■ **YOUR GOAL**: Some lines of the records below include the word "above". Report how many, and write nothing besides the number.
═══ RECORDS FOR THIS EXERCISE ═══
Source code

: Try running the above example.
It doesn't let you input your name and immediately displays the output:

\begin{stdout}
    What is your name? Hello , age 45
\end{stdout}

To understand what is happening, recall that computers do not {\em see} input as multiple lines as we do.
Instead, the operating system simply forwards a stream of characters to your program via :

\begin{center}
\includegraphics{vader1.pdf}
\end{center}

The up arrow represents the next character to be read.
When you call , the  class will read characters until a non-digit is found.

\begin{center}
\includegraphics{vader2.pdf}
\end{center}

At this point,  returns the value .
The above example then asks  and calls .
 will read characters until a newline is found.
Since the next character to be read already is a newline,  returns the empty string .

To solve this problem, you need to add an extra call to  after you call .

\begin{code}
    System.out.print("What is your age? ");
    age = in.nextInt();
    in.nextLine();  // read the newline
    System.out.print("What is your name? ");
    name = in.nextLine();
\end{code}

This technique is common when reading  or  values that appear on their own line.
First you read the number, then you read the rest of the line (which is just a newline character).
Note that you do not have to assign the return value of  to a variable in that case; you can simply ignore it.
═══
═══ RECORDS FOR THIS EXERCISE ═══
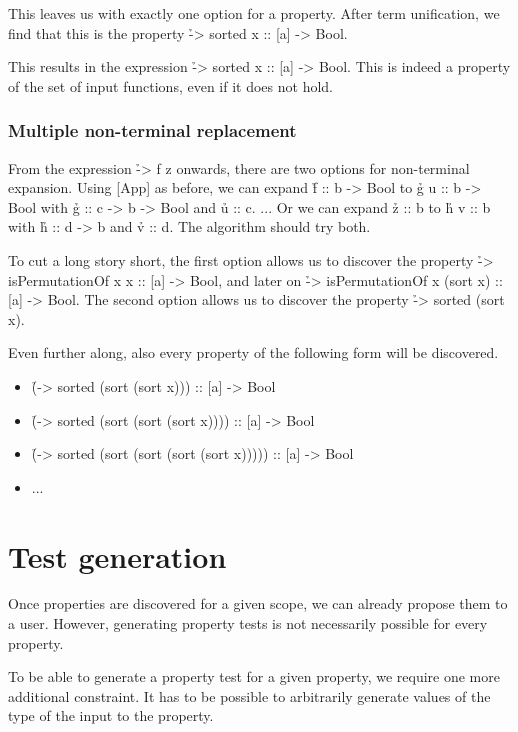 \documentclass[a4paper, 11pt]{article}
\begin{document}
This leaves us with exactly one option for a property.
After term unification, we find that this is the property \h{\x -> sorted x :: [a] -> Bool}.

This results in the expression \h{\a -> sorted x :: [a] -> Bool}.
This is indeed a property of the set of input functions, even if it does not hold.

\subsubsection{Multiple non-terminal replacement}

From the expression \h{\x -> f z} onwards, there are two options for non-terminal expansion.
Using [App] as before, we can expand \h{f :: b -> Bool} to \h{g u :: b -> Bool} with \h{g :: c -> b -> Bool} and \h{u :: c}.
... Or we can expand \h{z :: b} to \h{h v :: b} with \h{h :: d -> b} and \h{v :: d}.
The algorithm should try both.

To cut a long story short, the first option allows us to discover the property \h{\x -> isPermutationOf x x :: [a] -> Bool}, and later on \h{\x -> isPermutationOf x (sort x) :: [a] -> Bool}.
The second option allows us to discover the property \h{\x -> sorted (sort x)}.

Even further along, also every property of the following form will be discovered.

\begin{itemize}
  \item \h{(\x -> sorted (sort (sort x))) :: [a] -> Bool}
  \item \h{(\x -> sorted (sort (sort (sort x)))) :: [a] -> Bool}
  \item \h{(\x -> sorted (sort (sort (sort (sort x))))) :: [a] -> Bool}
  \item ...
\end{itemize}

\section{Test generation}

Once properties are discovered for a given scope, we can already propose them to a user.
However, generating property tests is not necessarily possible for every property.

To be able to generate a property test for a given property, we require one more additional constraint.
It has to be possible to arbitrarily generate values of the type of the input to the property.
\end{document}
═══
═══ RECORDS FOR THIS EXERCISE ═══
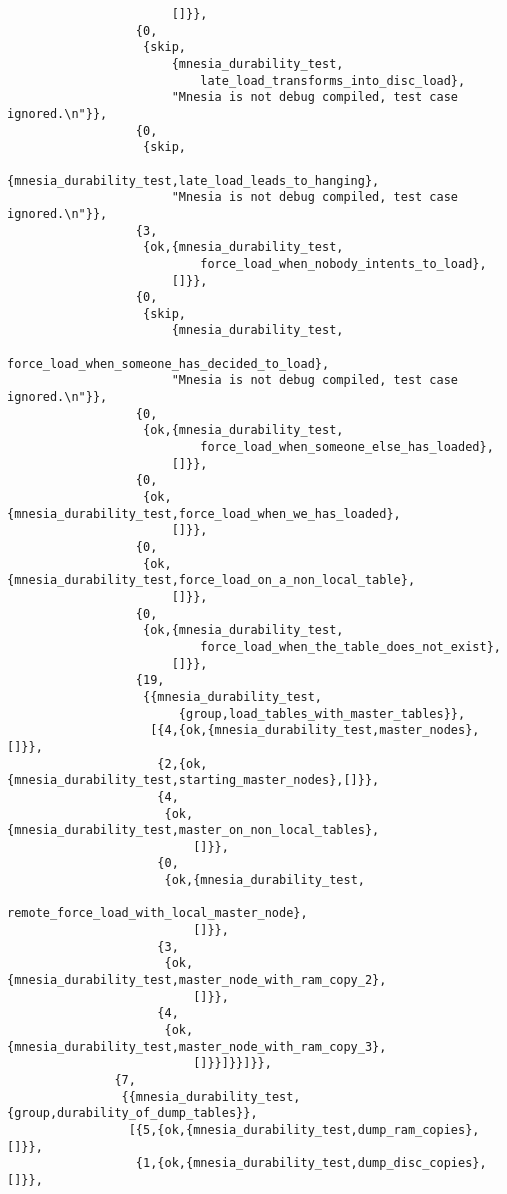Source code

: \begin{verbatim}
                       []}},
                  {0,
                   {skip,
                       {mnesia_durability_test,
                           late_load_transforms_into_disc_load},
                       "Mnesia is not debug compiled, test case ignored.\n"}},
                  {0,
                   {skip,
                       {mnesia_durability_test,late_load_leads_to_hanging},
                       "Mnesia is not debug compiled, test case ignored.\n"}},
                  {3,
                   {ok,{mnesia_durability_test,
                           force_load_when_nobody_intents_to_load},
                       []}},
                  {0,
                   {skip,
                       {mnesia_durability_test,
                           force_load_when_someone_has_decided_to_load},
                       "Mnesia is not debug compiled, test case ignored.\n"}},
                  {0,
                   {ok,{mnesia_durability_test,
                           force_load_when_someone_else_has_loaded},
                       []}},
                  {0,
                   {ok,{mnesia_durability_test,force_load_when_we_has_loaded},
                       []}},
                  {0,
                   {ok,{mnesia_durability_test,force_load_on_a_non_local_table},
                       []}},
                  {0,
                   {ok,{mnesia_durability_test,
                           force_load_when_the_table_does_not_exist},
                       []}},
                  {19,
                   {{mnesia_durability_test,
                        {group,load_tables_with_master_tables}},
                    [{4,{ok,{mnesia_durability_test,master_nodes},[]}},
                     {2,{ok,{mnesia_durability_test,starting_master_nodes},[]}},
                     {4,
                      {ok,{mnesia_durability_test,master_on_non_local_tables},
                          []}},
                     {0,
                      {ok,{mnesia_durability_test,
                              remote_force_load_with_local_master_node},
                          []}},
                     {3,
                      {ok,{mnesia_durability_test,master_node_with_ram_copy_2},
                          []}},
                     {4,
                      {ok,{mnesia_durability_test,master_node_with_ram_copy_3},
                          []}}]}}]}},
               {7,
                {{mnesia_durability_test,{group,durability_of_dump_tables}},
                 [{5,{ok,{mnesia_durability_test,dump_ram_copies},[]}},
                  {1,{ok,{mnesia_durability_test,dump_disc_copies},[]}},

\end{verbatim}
═══
■ **SOLUTION TO THIS TASK**: 2